The instruments that are used to measure electrical quantities (such as electric current, voltage, power, electric energy, frequency etc.) are called electrical instruments.
Classification of Electrical Instruments
The electrical instruments divided into two types
- Absolute instruments
- Secondary instruments
- Absolute Instruments: The instruments that give the value of the quantity to be measured in terms of the constants of the instrument are called absolute instruments. The examples of such instruments are Tangent Galvanometer and Rayleigh’s Current Balance. No previous calibration is necessary in such types of instruments. They are used only in standard laboratories.
- Secondary Instruments: The instruments that determine the electrical quantity to be measured directly in terms of deflection are called secondary instruments.These instruments are provided with a calibrated scale. These are the secondary instruments which are most generally used in everyday work. These instruments are most commonly used in generating stations, substations, laboratories, industries etc. Ammeters, Voltmeters, Wattmeters, Energy meters etc are the examples of secondary instruments.

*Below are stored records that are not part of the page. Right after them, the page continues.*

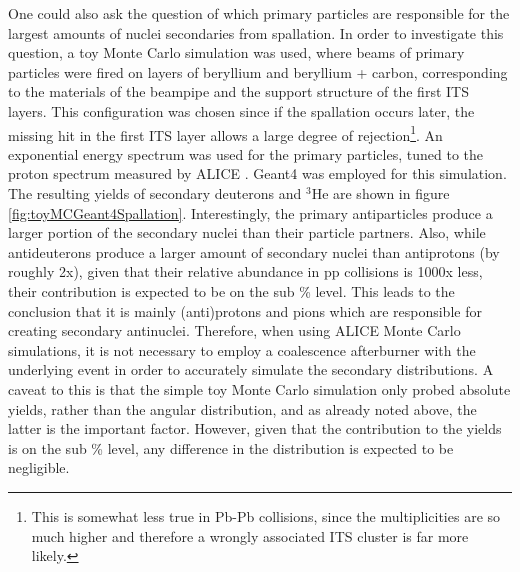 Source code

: 

One could also ask the question of which primary particles are responsible for the largest amounts of nuclei secondaries from spallation. In order to investigate this question, a toy Monte Carlo simulation was used, where beams of primary particles were fired on layers of beryllium and beryllium + carbon, corresponding to the materials of the beampipe and the support structure of the first ITS layers. This configuration was chosen since if the spallation occurs later, the missing hit in the first ITS layer allows a large degree of rejection\footnote{This is somewhat less true in Pb-Pb collisions, since the multiplicities are so much higher and therefore a wrongly associated ITS cluster is far more likely.}. An exponential energy spectrum was used for the primary particles, tuned to the proton spectrum measured by ALICE \cite{}. Geant4 was employed for this simulation. The resulting yields of secondary deuterons and $^3\mathrm{He}$ are shown in figure \ref{fig:toyMCGeant4Spallation}. Interestingly, the primary antiparticles produce a larger portion of the secondary nuclei than their particle partners. Also, while antideuterons produce a larger amount of secondary nuclei than antiprotons (by roughly 2x), given that their relative abundance in pp collisions is 1000x less, their contribution is expected to be on the sub \% level. This leads to the conclusion that it is mainly (anti)protons and pions which are responsible for creating secondary antinuclei. Therefore, when using ALICE Monte Carlo simulations, it is not necessary to employ a coalescence afterburner with the underlying event in order to accurately simulate the secondary distributions. A caveat to this is that the simple toy Monte Carlo simulation only probed absolute yields, rather than the angular distribution, and as already noted above, the latter is the important factor. However, given that the contribution to the yields is on the sub \% level, any difference in the distribution is expected to be negligible. 

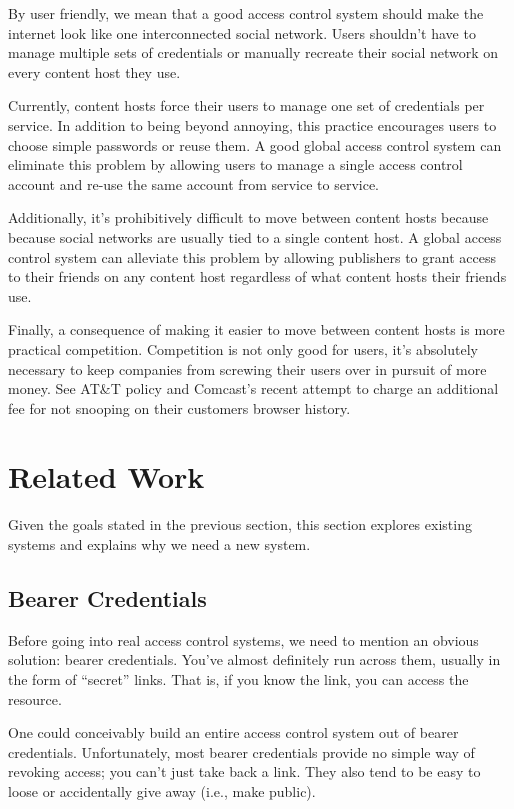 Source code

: \documentclass[pdftex,12pt,a4papaer]{report}
\begin{document}
By user friendly, we mean that a good access control system should make the
internet look like one interconnected social network. Users shouldn't have to
manage multiple sets of credentials or manually recreate their social network on
every content host they use.

Currently, content hosts force their users to manage one set of credentials
per service. In addition to being beyond annoying, this practice encourages
users to choose simple passwords or reuse them. A good global access control
system can eliminate this problem by allowing users to manage a single access
control account and re-use the same account from service to service.

Additionally, it's prohibitively difficult to move between content hosts because
because social networks are usually tied to a single content host. A global
access control system can alleviate this problem by allowing publishers to
grant access to their friends on any content host regardless of what content
hosts their friends use.

Finally, a consequence of making it easier to move between content hosts is
more practical competition. Competition is not only good for users, it's
absolutely necessary to keep companies from screwing their users over in pursuit
of more money. See AT\&T\texttrademark{}\cite{att} policy and
Comcast's\texttrademark{}\cite{comcast} recent attempt to charge an additional
fee for not snooping on their customers browser history.

\section{Related Work} 

Given the goals stated in the previous section, this section explores existing
systems and explains why we need a new system.

\subsection{Bearer Credentials}

Before going into real access control systems, we need to mention an obvious
solution: bearer credentials. You've almost definitely run across them, usually
in the form of ``secret'' links. That is, if you know the link, you can access
the resource.

One could conceivably build an entire access control system out of bearer
credentials. Unfortunately, most bearer credentials provide no simple way of
revoking access; you can't just take back a link. They also tend to be easy to
loose or accidentally give away (i.e., make public).
\end{document}
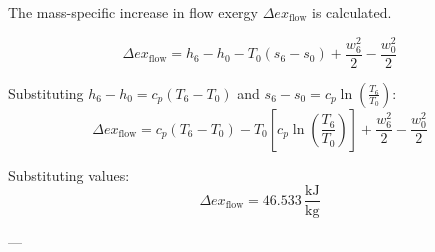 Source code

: The mass-specific increase in flow exergy \( \Delta ex_{\text{flow}} \) is calculated.  

\[
\Delta ex_{\text{flow}} = h_6 - h_0 - T_0(s_6 - s_0) + \frac{w_6^2}{2} - \frac{w_0^2}{2}
\]  

Substituting \( h_6 - h_0 = c_p(T_6 - T_0) \) and \( s_6 - s_0 = c_p \ln \left( \frac{T_6}{T_0} \right) \):  
\[
\Delta ex_{\text{flow}} = c_p(T_6 - T_0) - T_0 \left[ c_p \ln \left( \frac{T_6}{T_0} \right) \right] + \frac{w_6^2}{2} - \frac{w_0^2}{2}
\]  

Substituting values:  
\[
\Delta ex_{\text{flow}} = 46.533 \, \frac{\text{kJ}}{\text{kg}}
\]  

--- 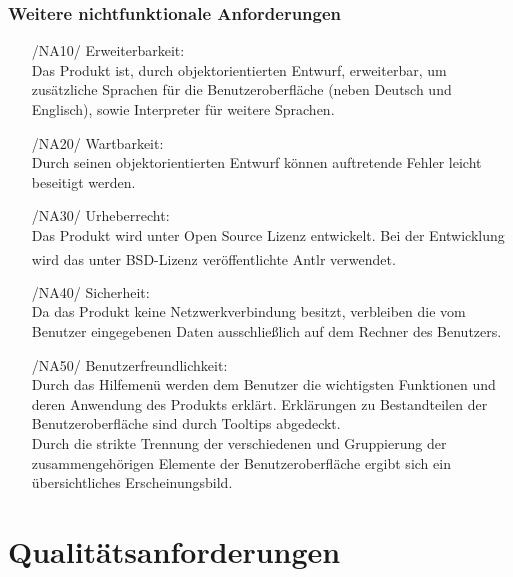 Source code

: \documentclass[parskip=full]{scrartcl}
\begin{document}
		\subsubsection{Weitere nichtfunktionale Anforderungen}
		\begin{itemize}
		\item[/NA10/]Erweiterbarkeit: \\
		Das Produkt ist, durch objektorientierten Entwurf, erweiterbar, um zusätzliche Sprachen für die Benutzeroberfläche (neben Deutsch und Englisch), sowie Interpreter für weitere Sprachen.
		\item[/NA20/]Wartbarkeit: \\
		Durch seinen objektorientierten Entwurf können auftretende Fehler leicht beseitigt werden.
		\item[/NA30/]Urheberrecht: \\
		Das Produkt wird unter Open Source Lizenz entwickelt. Bei der Entwicklung wird das unter BSD-Lizenz veröffentlichte Antlr\textsuperscript{\textcopyright} verwendet.
		\item[/NA40/] Sicherheit: \\
		Da das Produkt keine Netzwerkverbindung besitzt, verbleiben die vom Benutzer eingegebenen Daten ausschließlich auf dem Rechner des Benutzers.
		\item[/NA50/]Benutzerfreundlichkeit: \\
		Durch das Hilfemenü werden dem Benutzer die wichtigsten Funktionen und deren Anwendung des Produkts erklärt. Erklärungen zu Bestandteilen der Benutzeroberfläche sind durch \glspl{Tooltip} abgedeckt. \\
		Durch die strikte Trennung der verschiedenen und Gruppierung der zusammengehörigen Elemente der Benutzeroberfläche ergibt sich ein übersichtliches Erscheinungsbild. 
		\end{itemize}
		

\section{Qualitätsanforderungen}
\end{document}
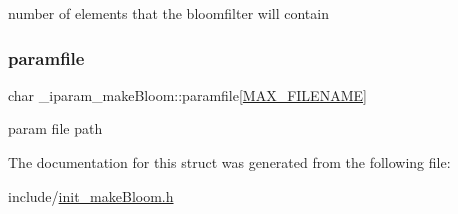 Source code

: number of elements that the bloomfilter will contain \mbox{\label{struct__iparam__makeBloom_a8cf429229a99acfab0ce48046f42dfac}} 
\subsubsection{\texorpdfstring{paramfile}{paramfile}}
{\footnotesize\ttfamily char \+\_\+iparam\+\_\+make\+Bloom\+::paramfile\mbox{[}\mbox{\hyperlink{defines_8h_abe0ec333b60117063f9b9fd9f849cb08}{M\+A\+X\+\_\+\+F\+I\+L\+E\+N\+A\+ME}}\mbox{]}}

param file path 

The documentation for this struct was generated from the following file\+:\begin{DoxyCompactItemize}
\item 
include/\mbox{\hyperlink{init__makeBloom_8h}{init\+\_\+make\+Bloom.\+h}}\end{DoxyCompactItemize}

Types of Secondary Instruments
The secondary instruments are further divided into following types:-
- Indicating Instruments:- The instruments which indicate the magnitude of electrical quantity being measured instantaneously are called indicating instruments. Examples of such instruments are ammeters, voltmeters and wattmeters.
- Integrating Instruments:- The instruments which measure total quantity of electrical energy in a given time are called integrating instruments. Energy meter is the example of integrating instrument.
- Recording Instruments:- The instruments which give a continuous record of the variations of the electrical quantity being measured are called recording instruments. EEG and ECG are the example of such instruments.
A recording instrument is merely an indicating instrument with a pen attached to its pointer. The motion of the drum is in a direction perpendicular to that of the deflection of the pen. The path traced out indicates the variation in the electrical quantity being measured during the given period.